WHAT THE TASK ASKS
An exact copy of the data is required. No picture may appear in it.

EXERCISE MATERIAL below:

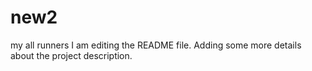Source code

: # new2
my all runners
I am editing the README file. Adding some more details about the project description.

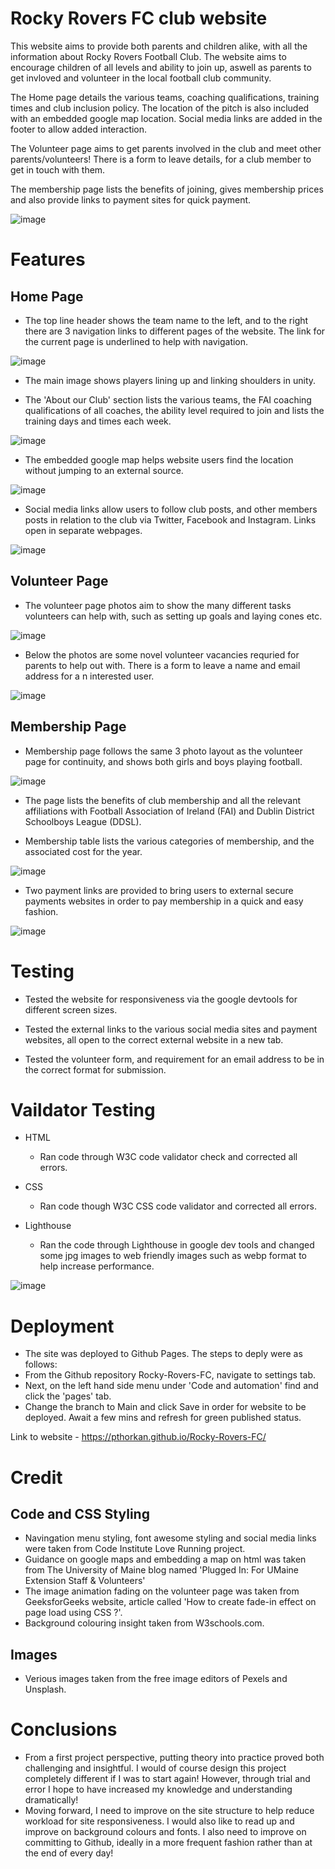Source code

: # Rocky Rovers FC club website

This website aims to provide both parents and children alike, with all the information about Rocky Rovers Football Club. The website aims to encourage children of all levels and ability to join up, aswell as parents to get invloved and volunteer in the local football club community.

The Home page details the various teams, coaching qualifications, training times and club inclusion policy. The location of the pitch is also included with an embedded google map location. Social media links are added in the footer to allow added interaction.

The Volunteer page aims to get parents involved in the club and meet other parents/volunteers! There is a form to leave details, for a club member to get in touch with them.

The membership page lists the benefits of joining, gives membership prices and also provide links to payment sites for quick payment.

![image](https://user-images.githubusercontent.com/100580056/171235911-670a65a4-b203-4f56-804d-d39cda9c6374.png)

# Features
## Home Page
* The top line header shows the team name to the left, and to the right there are 3 navigation links to different pages of the website. The link for the current page is underlined to help with navigation.

![image](https://user-images.githubusercontent.com/100580056/171213919-01708ffa-dd05-4c5a-8193-a80092bd332b.png)

* The main image shows players lining up and linking shoulders in unity.

* The 'About our Club' section lists the various teams, the FAI coaching qualifications of all coaches, the ability level required to join and lists the training days and times each week.

![image](https://user-images.githubusercontent.com/100580056/171222982-bfa1342b-d9a5-4a67-915a-aa61f6dccf11.png)

* The embedded google map helps website users find the location without jumping to an external source.

![image](https://user-images.githubusercontent.com/100580056/171223613-60f11dfb-b329-4283-b06a-70a2ad4f4bab.png)

* Social media links allow users to follow club posts, and other members posts in relation to the club via Twitter, Facebook and Instagram. Links open in separate webpages.

![image](https://user-images.githubusercontent.com/100580056/171223853-2ce98612-a458-41b4-9f29-21b9a68d853f.png)

## Volunteer Page
* The volunteer page photos aim to show the many different tasks volunteers can help with, such as setting up goals and laying cones etc.

![image](https://user-images.githubusercontent.com/100580056/171224179-b9ca60f8-a009-4e7c-90a3-fe298f3ba1ca.png)

* Below the photos are some novel volunteer vacancies requried for parents to help out with. There is a form to leave a name and email address for a n interested user. 

![image](https://user-images.githubusercontent.com/100580056/171224346-0e010dd3-e60c-4cb9-abd0-2cc8bfe95b81.png)

## Membership Page

* Membership page follows the same 3 photo layout as the volunteer page for continuity, and shows both girls and boys playing football.

![image](https://user-images.githubusercontent.com/100580056/171224548-044b4e0d-2079-4e25-98d2-f02aedb711a8.png)

* The page lists the benefits of club membership and all the relevant affiliations with Football Association of Ireland (FAI) and Dublin District Schoolboys League (DDSL).

* Membership table lists the various categories of membership, and the associated cost for the year.

![image](https://user-images.githubusercontent.com/100580056/171224731-c923fc4c-8a71-43d6-ac43-ebb70d341cdc.png)

* Two payment links are provided to bring users to external secure payments websites in order to pay membership in a quick and easy fashion.

![image](https://user-images.githubusercontent.com/100580056/171224969-8c6623e5-208d-403b-af72-ddc918112c60.png)

# Testing

* Tested the website for responsiveness via the google devtools for different screen sizes.

* Tested the external links to the various social media sites and payment websites, all open to the correct external website in a new tab.

* Tested the volunteer form, and requirement for an email address to be in the correct format for submission.

# Vaildator Testing 

* HTML
    * Ran code through W3C code validator check and corrected all errors.
* CSS 
    * Ran code though W3C CSS code validator and corrected all errors.

* Lighthouse
    * Ran the code through Lighthouse in google dev tools and changed some jpg images to web friendly images such as webp format to help increase performance.

![image](https://user-images.githubusercontent.com/100580056/171225819-210c1f31-1e62-4a15-9e1f-9f5a35b4a6bb.png)

# Deployment
* The site was deployed to Github Pages. The steps to deply were as follows:
* From the Github repository Rocky-Rovers-FC, navigate to settings tab.
* Next, on the left hand side menu under 'Code and automation' find and click the 'pages' tab.
* Change the branch to Main and click Save in order for website to be deployed. Await a few mins and refresh for green published status. 

Link to website - https://pthorkan.github.io/Rocky-Rovers-FC/

# Credit
## Code and CSS Styling
* Navingation menu styling, font awesome styling and social media links were taken from Code Institute Love Running project.
* Guidance on google maps and embedding a map on html was taken from The University of Maine blog named 'Plugged In: For UMaine Extension Staff & Volunteers'
* The image animation fading on the volunteer page was taken from GeeksforGeeks website, article called 'How to create fade-in effect on page load using CSS ?'.
* Background colouring insight taken from W3schools.com.

## Images
* Verious images taken from the free image editors of Pexels and Unsplash.

# Conclusions
* From a first project perspective, putting theory into practice proved both challenging and insightful. I would of course design this project completely different if I was to start again! However, through trial and error I hope to have increased my knowledge and understanding dramatically!
* Moving forward, I need to improve on the site structure to help reduce workload for site responsiveness.
I would also like to read up and improve on background colours and fonts.
I also need to improve on committing to Github, ideally in a more frequent fashion rather than at the end of every day!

End of EXERCISE MATERIAL.

ANSWER TO THE PROBLEM
Source code

: # new2
my all runners
I am editing the README file. Adding some more details about the project description.

Source code

: # Rocky Rovers FC club website

This website aims to provide both parents and children alike, with all the information about Rocky Rovers Football Club. The website aims to encourage children of all levels and ability to join up, aswell as parents to get invloved and volunteer in the local football club community.

The Home page details the various teams, coaching qualifications, training times and club inclusion policy. The location of the pitch is also included with an embedded google map location. Social media links are added in the footer to allow added interaction.

The Volunteer page aims to get parents involved in the club and meet other parents/volunteers! There is a form to leave details, for a club member to get in touch with them.

The membership page lists the benefits of joining, gives membership prices and also provide links to payment sites for quick payment.

![image](https://user-images.githubusercontent.com/100580056/171235911-670a65a4-b203-4f56-804d-d39cda9c6374.png)

# Features
## Home Page
* The top line header shows the team name to the left, and to the right there are 3 navigation links to different pages of the website. The link for the current page is underlined to help with navigation.

![image](https://user-images.githubusercontent.com/100580056/171213919-01708ffa-dd05-4c5a-8193-a80092bd332b.png)

* The main image shows players lining up and linking shoulders in unity.

* The 'About our Club' section lists the various teams, the FAI coaching qualifications of all coaches, the ability level required to join and lists the training days and times each week.

![image](https://user-images.githubusercontent.com/100580056/171222982-bfa1342b-d9a5-4a67-915a-aa61f6dccf11.png)

* The embedded google map helps website users find the location without jumping to an external source.

![image](https://user-images.githubusercontent.com/100580056/171223613-60f11dfb-b329-4283-b06a-70a2ad4f4bab.png)

* Social media links allow users to follow club posts, and other members posts in relation to the club via Twitter, Facebook and Instagram. Links open in separate webpages.

![image](https://user-images.githubusercontent.com/100580056/171223853-2ce98612-a458-41b4-9f29-21b9a68d853f.png)

## Volunteer Page
* The volunteer page photos aim to show the many different tasks volunteers can help with, such as setting up goals and laying cones etc.

![image](https://user-images.githubusercontent.com/100580056/171224179-b9ca60f8-a009-4e7c-90a3-fe298f3ba1ca.png)

* Below the photos are some novel volunteer vacancies requried for parents to help out with. There is a form to leave a name and email address for a n interested user. 

![image](https://user-images.githubusercontent.com/100580056/171224346-0e010dd3-e60c-4cb9-abd0-2cc8bfe95b81.png)

## Membership Page

* Membership page follows the same 3 photo layout as the volunteer page for continuity, and shows both girls and boys playing football.

![image](https://user-images.githubusercontent.com/100580056/171224548-044b4e0d-2079-4e25-98d2-f02aedb711a8.png)

* The page lists the benefits of club membership and all the relevant affiliations with Football Association of Ireland (FAI) and Dublin District Schoolboys League (DDSL).

* Membership table lists the various categories of membership, and the associated cost for the year.

![image](https://user-images.githubusercontent.com/100580056/171224731-c923fc4c-8a71-43d6-ac43-ebb70d341cdc.png)

* Two payment links are provided to bring users to external secure payments websites in order to pay membership in a quick and easy fashion.

![image](https://user-images.githubusercontent.com/100580056/171224969-8c6623e5-208d-403b-af72-ddc918112c60.png)

# Testing

* Tested the website for responsiveness via the google devtools for different screen sizes.

* Tested the external links to the various social media sites and payment websites, all open to the correct external website in a new tab.

* Tested the volunteer form, and requirement for an email address to be in the correct format for submission.

# Vaildator Testing 

* HTML
    * Ran code through W3C code validator check and corrected all errors.
* CSS 
    * Ran code though W3C CSS code validator and corrected all errors.

* Lighthouse
    * Ran the code through Lighthouse in google dev tools and changed some jpg images to web friendly images such as webp format to help increase performance.

![image](https://user-images.githubusercontent.com/100580056/171225819-210c1f31-1e62-4a15-9e1f-9f5a35b4a6bb.png)

# Deployment
* The site was deployed to Github Pages. The steps to deply were as follows:
* From the Github repository Rocky-Rovers-FC, navigate to settings tab.
* Next, on the left hand side menu under 'Code and automation' find and click the 'pages' tab.
* Change the branch to Main and click Save in order for website to be deployed. Await a few mins and refresh for green published status. 

Link to website - https://pthorkan.github.io/Rocky-Rovers-FC/

# Credit
## Code and CSS Styling
* Navingation menu styling, font awesome styling and social media links were taken from Code Institute Love Running project.
* Guidance on google maps and embedding a map on html was taken from The University of Maine blog named 'Plugged In: For UMaine Extension Staff & Volunteers'
* The image animation fading on the volunteer page was taken from GeeksforGeeks website, article called 'How to create fade-in effect on page load using CSS ?'.
* Background colouring insight taken from W3schools.com.

## Images
* Verious images taken from the free image editors of Pexels and Unsplash.

# Conclusions
* From a first project perspective, putting theory into practice proved both challenging and insightful. I would of course design this project completely different if I was to start again! However, through trial and error I hope to have increased my knowledge and understanding dramatically!
* Moving forward, I need to improve on the site structure to help reduce workload for site responsiveness.
I would also like to read up and improve on background colours and fonts.
I also need to improve on committing to Github, ideally in a more frequent fashion rather than at the end of every day!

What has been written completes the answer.